Inside McLaren, the assessment is even more bullish. Team principal Andrea Stella was matter-of-fact about how thin the paper was between Papaya No. 4 and Papaya No. 81. “Lando is champion. Effectively, we could have had two champions this year. The gap between the two was so small,” he told Sky F1, pointing to the kind of micro-margins that became the season’s soundtrack — at one point calling out 30 milliseconds in qualifying as the whole story.

Stella highlighted the sticky patches too: those low-grip tracks where Piastri briefly lost the thread, the penalties that stung at all the wrong moments. But he kept circling back to the same theme — learning speed. “He learned very rapidly what to do. He became immediately competitive again,” Stella said. “His trajectory is phenomenal, and definitely we have a future multiple World Champion in Oscar.”

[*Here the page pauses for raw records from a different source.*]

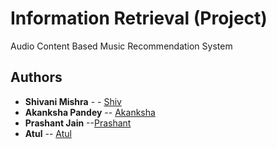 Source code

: # Information Retrieval (Project)

Audio Content Based Music Recommendation System 


## Authors

* **Shivani Mishra** - - [Shiv](https://github.com/shivanirmishra)
* **Akanksha Pandey** -- [Akanksha](https://github.com/akanksha792)
* **Prashant Jain** --[Prashant](https://github.com/prashant253)
* **Atul** -- [Atul](https://github.com/atul17032) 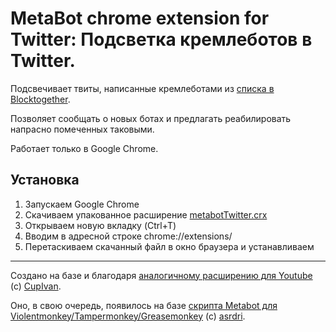 # MetaBot chrome extension for Twitter: Подсветка кремлеботов в Twitter.

Подсвечивает твиты, написанные кремлеботами из [списка в Blocktogether](https://blocktogether.org/show-blocks/SiJai3FyVmodO0XxkL2r-pezIK_oahHRwqv9I6U3).

Позволяет сообщать о новых ботах и предлагать реабилировать напрасно помеченных таковыми.

Работает только в Google Chrome.


## Установка

1. Запускаем Google Chrome
2. Скачиваем упакованное расширение [metabotTwitter.crx](https://raw.githubusercontent.com/antibot4navalny/metabot/master/metabotTwitter.crx)
3. Открываем новую вкладку (Ctrl+T)
4. Вводим в адресной строке chrome://extensions/
5. Перетаскиваем скачанный файл в окно браузера и устанавливаем

----
Создано на базе и благодаря [аналогичному расширению для Youtube](https://github.com/CupIvan/metabot) (c) [CupIvan](https://github.com/CupIvan).

Оно, в свою очередь, появилось на базе [скрипта Metabot для Violentmonkey/Tampermonkey/Greasemonkey](https://github.com/asrdri/yt-metabot-user-js) (c) [asrdri](https://github.com/asrdri).
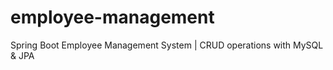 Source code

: # employee-management
Spring Boot Employee Management System | CRUD operations with MySQL &amp; JPA
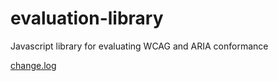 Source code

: # evaluation-library
Javascript library for evaluating WCAG and ARIA conformance

[change.log](openajax_a11y/release-notes.md)

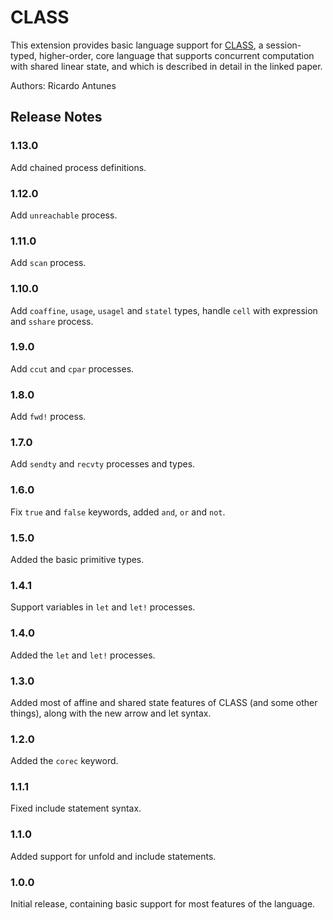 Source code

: # CLASS

This extension provides basic language support for [CLASS](http://ctp.di.fct.unl.pt/CLASS/CLASS-thesisPedroRocha.pdf), a session-typed, higher-order, core language that supports concurrent computation with shared linear state, and which is described in detail in the linked paper.

Authors: Ricardo Antunes

## Release Notes

### 1.13.0

Add chained process definitions.

### 1.12.0

Add `unreachable` process.

### 1.11.0

Add `scan` process.

### 1.10.0

Add `coaffine`, `usage`, `usagel` and `statel` types, handle `cell` with expression and `sshare` process.

### 1.9.0

Add `ccut` and `cpar` processes.

### 1.8.0

Add `fwd!` process.

### 1.7.0

Add `sendty` and `recvty` processes and types.

### 1.6.0

Fix `true` and `false` keywords, added `and`, `or` and `not`.

### 1.5.0

Added the basic primitive types.

### 1.4.1

Support variables in `let` and `let!` processes.

### 1.4.0

Added the `let` and `let!` processes.

### 1.3.0

Added most of affine and shared state features of CLASS (and some other things), along with the new arrow and let syntax.

### 1.2.0

Added the `corec` keyword.

### 1.1.1

Fixed include statement syntax.

### 1.1.0

Added support for unfold and include statements. 

### 1.0.0

Initial release, containing basic support for most features of the language.
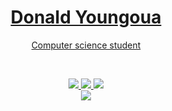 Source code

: <a href="https://github.com/A-DONALD">
  <h1 align="center">Donald Youngoua</h1>
  <p align="center">Computer science student</p>
</a>
<br/>

<p align="center">

<a href="https://a-donald.vercel.app">
    <img src="https://img.shields.io/badge/Website-nextJS-red?style=flat-square">
</a>  
<a href="https://www.linkedin.com/in/donald-youngoua-3b573a257/">
    <img src="https://img.shields.io/badge/-Linkedin-blue?style=flat-square&logo=linkedin">
</a>
<a href="mailto:donaldyoungoua@gmail.com">
    <img src="https://img.shields.io/badge/-Email-red?style=flat-square&logo=gmail&logoColor=white">
</a>

<br/> 

<a href="https://github.com/A-DONALD">
    <img src="https://github-stats-alpha.vercel.app/api?username=a-donald&cc=22272e&tc=37BCF6&ic=fff&bc=0000">
</a>

</p>

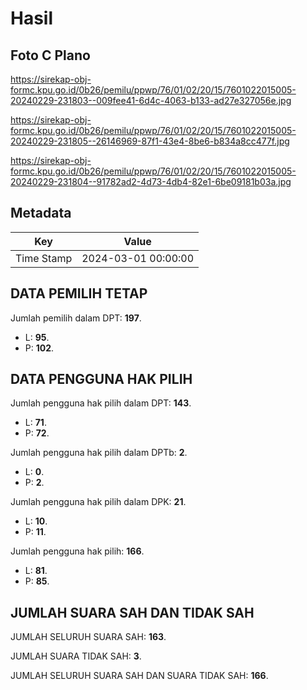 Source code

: # Hasil

## Foto C Plano

https://sirekap-obj-formc.kpu.go.id/0b26/pemilu/ppwp/76/01/02/20/15/7601022015005-20240229-231803--009fee41-6d4c-4063-b133-ad27e327056e.jpg

https://sirekap-obj-formc.kpu.go.id/0b26/pemilu/ppwp/76/01/02/20/15/7601022015005-20240229-231805--26146969-87f1-43e4-8be6-b834a8cc477f.jpg

https://sirekap-obj-formc.kpu.go.id/0b26/pemilu/ppwp/76/01/02/20/15/7601022015005-20240229-231804--91782ad2-4d73-4db4-82e1-6be09181b03a.jpg


## Metadata

| Key        | Value               |
| ---------- | ------------------- |
| Time Stamp | 2024-03-01 00:00:00 |


## DATA PEMILIH TETAP

Jumlah pemilih dalam DPT: **197**.
 * L: **95**.
 * P: **102**.

## DATA PENGGUNA HAK PILIH

Jumlah pengguna hak pilih dalam DPT: **143**.
 * L: **71**.
 * P: **72**.

Jumlah pengguna hak pilih dalam DPTb: **2**.
 * L: **0**.
 * P: **2**.

Jumlah pengguna hak pilih dalam DPK: **21**.
 * L: **10**.
 * P: **11**.

Jumlah pengguna hak pilih: **166**.
 * L: **81**.
 * P: **85**.

## JUMLAH SUARA SAH DAN TIDAK SAH

JUMLAH SELURUH SUARA SAH: **163**.

JUMLAH SUARA TIDAK SAH: **3**.

JUMLAH SELURUH SUARA SAH DAN SUARA TIDAK SAH: **166**.


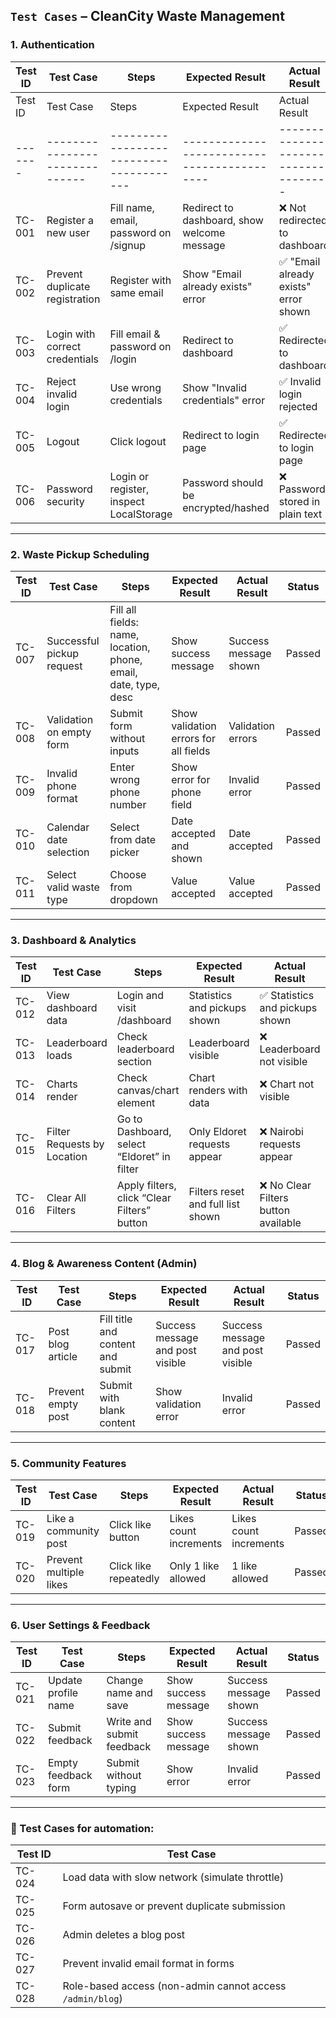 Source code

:## `Test Cases` – CleanCity Waste Management


### 1. Authentication

| Test ID | Test Case                      | Steps                                 | Expected Result                             | Actual Result | Status |
| ------- | ------------------------------ | ------------------------------------- | ------------------------------------------- | ------------- | ------ |
| Test ID | Test Case                      | Steps                                   | Expected Result                             | Actual Result                        | Status |
| ------- | ------------------------------ | --------------------------------------- | ------------------------------------------- | ------------------------------------ | ------ |
| TC-001  | Register a new user            | Fill name, email, password on /signup   | Redirect to dashboard, show welcome message | ❌ Not redirected to dashboard        | Failed |
| TC-002  | Prevent duplicate registration | Register with same email                | Show "Email already exists" error           | ✅ "Email already exists" error shown | Passed |
| TC-003  | Login with correct credentials | Fill email & password on /login         | Redirect to dashboard                       | ✅ Redirected to dashboard            | Passed |
| TC-004  | Reject invalid login           | Use wrong credentials                   | Show "Invalid credentials" error            | ✅ Invalid login rejected             | Passed |
| TC-005  | Logout                         | Click logout                            | Redirect to login page                      | ✅ Redirected to login page           | Passed |
| TC-006  | Password security              | Login or register, inspect LocalStorage | Password should be encrypted/hashed         | ❌ Password stored in plain text      | Failed |

---

### 2. Waste Pickup Scheduling

| Test ID | Test Case                 | Steps                                                           | Expected Result                       | Actual Result | Status |
| ------- | ------------------------- | --------------------------------------------------------------- | ------------------------------------- | ------------- | ------ |
| TC-007  | Successful pickup request | Fill all fields: name, location, phone, email, date, type, desc | Show success message                  | Success message shown              | Passed       |
| TC-008  | Validation on empty form  | Submit form without inputs                                      | Show validation errors for all fields | Validation errors              | Passed       |
| TC-009  | Invalid phone format      | Enter wrong phone number                                        | Show error for phone field            | Invalid error              | Passed       |
| TC-010  | Calendar date selection   | Select from date picker                                         | Date accepted and shown               | Date accepted              | Passed       |
| TC-011  | Select valid waste type   | Choose from dropdown                                            | Value accepted                        |  Value accepted             | Passed       |

---

### 3. Dashboard & Analytics

| Test ID | Test Case                   | Steps                                       | Expected Result                   | Actual Result                       | Status |
| ------- | --------------------------- | ------------------------------------------- | --------------------------------- | ----------------------------------- | ------ |
| TC-012  | View dashboard data         | Login and visit /dashboard                  | Statistics and pickups shown      | ✅ Statistics and pickups shown      | Passed |
| TC-013  | Leaderboard loads           | Check leaderboard section                   | Leaderboard visible               | ❌ Leaderboard not visible           | Failed |
| TC-014  | Charts render               | Check canvas/chart element                  | Chart renders with data           | ❌ Chart not visible                 | Failed |
| TC-015  | Filter Requests by Location | Go to Dashboard, select “Eldoret” in filter | Only Eldoret requests appear      | ❌ Nairobi requests appear           | Failed |
| TC-016  | Clear All Filters           | Apply filters, click “Clear Filters” button | Filters reset and full list shown | ❌ No Clear Filters button available | Failed |

---

### 4. Blog & Awareness Content (Admin)

| Test ID | Test Case          | Steps                             | Expected Result                  | Actual Result | Status |
| ------- | ------------------ | --------------------------------- | -------------------------------- | ------------- | ------ |
| TC-017  | Post blog article  | Fill title and content and submit | Success message and post visible | Success message and post visible              | Passed       |
| TC-018  | Prevent empty post | Submit with blank content         | Show validation error            | Invalid error             | Passed       |

---

### 5. Community Features

| Test ID | Test Case              | Steps                 | Expected Result        | Actual Result | Status |
| ------- | ---------------------- | --------------------- | ---------------------- | ------------- | ------ |
| TC-019  | Like a community post  | Click like button     | Likes count increments | Likes count increments              | Passed       |
| TC-020  | Prevent multiple likes | Click like repeatedly | Only 1 like allowed    | 1 like allowed              | Passed       |

---

### 6. User Settings & Feedback

| Test ID | Test Case           | Steps                     | Expected Result      | Actual Result | Status |
| ------- | ------------------- | ------------------------- | -------------------- | ------------- | ------ |
| TC-021  | Update profile name | Change name and save      | Show success message | Success message shown              | Passed        |
| TC-022  | Submit feedback     | Write and submit feedback | Show success message | Success message shown              | Passed       |
| TC-023  | Empty feedback form | Submit without typing     | Show error           | Invalid error              | Passed       |

---

### 🔁 Test Cases for automation:

| Test ID | Test Case                                                 |
| ------- | --------------------------------------------------------- |
| TC-024  | Load data with slow network (simulate throttle)           |
| TC-025  | Form autosave or prevent duplicate submission             |
| TC-026  | Admin deletes a blog post                                 |
| TC-027  | Prevent invalid email format in forms                     |
| TC-028  | Role-based access (non-admin cannot access `/admin/blog`) |

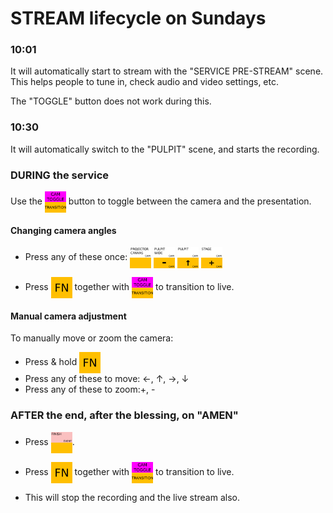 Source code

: # STREAM lifecycle on Sundays
### 10:01
It will automatically start to stream with the "SERVICE PRE-STREAM" scene.
This helps people to tune in, check audio and video settings, etc.

The "TOGGLE" button does not work during this.

### 10:30  
It will automatically switch to the "PULPIT" scene, and starts the recording.

### DURING the service

Use the <img src="assets/keycaps/camtoggle.png" height=34 align=center> button to toggle between the camera and the presentation.

#### Changing camera angles
* Press any of these once:
  <img src="assets/keycaps/projector_canvas.png" height=34 align=center>
  <img src="assets/keycaps/pulpit_wide.png" height=34 align=center>
  <img src="assets/keycaps/pulpit.png" height=34 align=center>
  <img src="assets/keycaps/stage.png" height=34 align=center>

* Press <img src="assets/keycaps/fn.png" height=34 align=center> together with  <img src="assets/keycaps/camtoggle.png" height=34 align=center> to transition to live.

#### Manual camera adjustment
To manually move or zoom the camera:

* Press & hold <img src="assets/keycaps/fn.png" height=34 align=center>
* Press any of these to move: ←, ↑, →, ↓
* Press any of these to zoom:+, -



### AFTER the end, after the blessing, on "AMEN"

* Press <img src="assets/keycaps/finish.png" height=34 align=center>.


* Press <img src="assets/keycaps/fn.png" height=34 align=center> together with  <img src="assets/keycaps/camtoggle.png" height=34 align=center> to transition to live.
 
* This will stop the recording and the live stream also.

That last bit will light up a few WhatsApp groups. Multiple titles? It’s a big call, but it didn’t sound like flattery. It sounded like a boss who watched two drivers push each other to the edge all year, saw one keep his nose clean a fraction more often, and knows the other is coming back sharper.

The takeaway as the paddock resets: Piastri didn’t crumble; he blinked. There’s a difference. This was his first real championship arm wrestle at the top level, complete with the stray lock-ups, bruising penalties and one very expensive Baku weekend. It cost him, yes. It also taught him where the walls are.